Offshore Outsourcing & Scammer
Blog about offshore outsourcing and scammer in the outsourcing industry
Bios vulnerabilities: Researchers see millions of computers at risk
by Rudolf Faix Tuesday, March 24, 2015 1:15 PM

Bios Chip"How Many Would You Like To BIOSes million Infect?" Is the dramatic title that security researchers Xeno Kopvah and Corey Kallenberg have chosen for her recent lecture. The speech is so threatened by millions of computers.

At a conference in Vancouver the two security researchers have warned of gaps in the BIOS of many computers. The manufacturers concerned are already working on updates - but it is anticipated that the little will bring.

"Because people do not update their bios, there are vulnerabilities that have been known in recent years, still," citing the "Wired" Xeno Kopvah. On the website of the researchers is, the probability is high that the majority of systems that are currently used, is at risk of at least one vulnerability.

Until now it was already assumed that intelligence Bios exploit vulnerabilities to attack. In the In-house order catalog of the department ANT, there are malicious programs that also nest in the bios. They work even further if the hard disk is deleted and a new operating system will be kept up.

Kopvahs and Kalle's discovery now shows that not only secret services with a billion $ budget is able to spy on computer thanks Bios vulnerabilities.

The two have developed a malicious program called Light Eater, with which the firmware can be manipulated on computers from Gigabyte, Acer, MSI, HP and Asus - at least in theory. The researchers have so far only as examples carried out some attacks; their software is used for testing purposes.

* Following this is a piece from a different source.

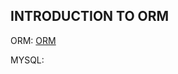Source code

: ## INTRODUCTION TO ORM

ORM: [ORM](https://www.fullstackpython.com/object-relational-mappers-orms.html)

MYSQL:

If the BIOS have certain weaknesses then Light Eater allows entering the System Management Mode of computers. If once it has infiltrated the code on the flash memory, then the code of the BIOS can override according their wishes. Computers from different manufacturers are under threat, because companies often use similar code elements.

The researchers describe two ways to exploit the BIOS vulnerabilities, including an attack remotely, is sent to the attack code, for example by phishing e-mail. Uncomplicated is the procedure for a physical access to the device.

Kopvah and Kallenberg declared loudly "Wired", that they sometimes manipulated a BIOS in two minutes for their purposes. In one test, it has the team apparently also managed to capture data from a computer that is running Tails - that is those Linux distribution, the whistleblower Edward Snowden recommends for secure communication.

The researchers have notified the affected manufacturers, who are already working on updates. However, the crucial question will be: “How many users actually will install these updates at the end”.

 

Tags: , ,

Security

Filter by APML

Follow me

AboutMe

I'm since more then 35 years in the computer business (programming and technical support) and using the Internet since it has started. Since 2002 I'm programming solutions for Asterisk and since 2004 I'm in the call center industry.

Disclaimer

All data and information provided on this site is for informational purposes only. I make no representations as to accuracy, completeness, currentness, suitability, or validity of any information on this site and will not be liable for any errors, omissions, or delays in this information or any losses, injuries, or damages arising from its display or use. All information is provided on an as-is basis and is only representing my own opinion. By browsing or using content from this site you accept the full legal disclaimer of this website.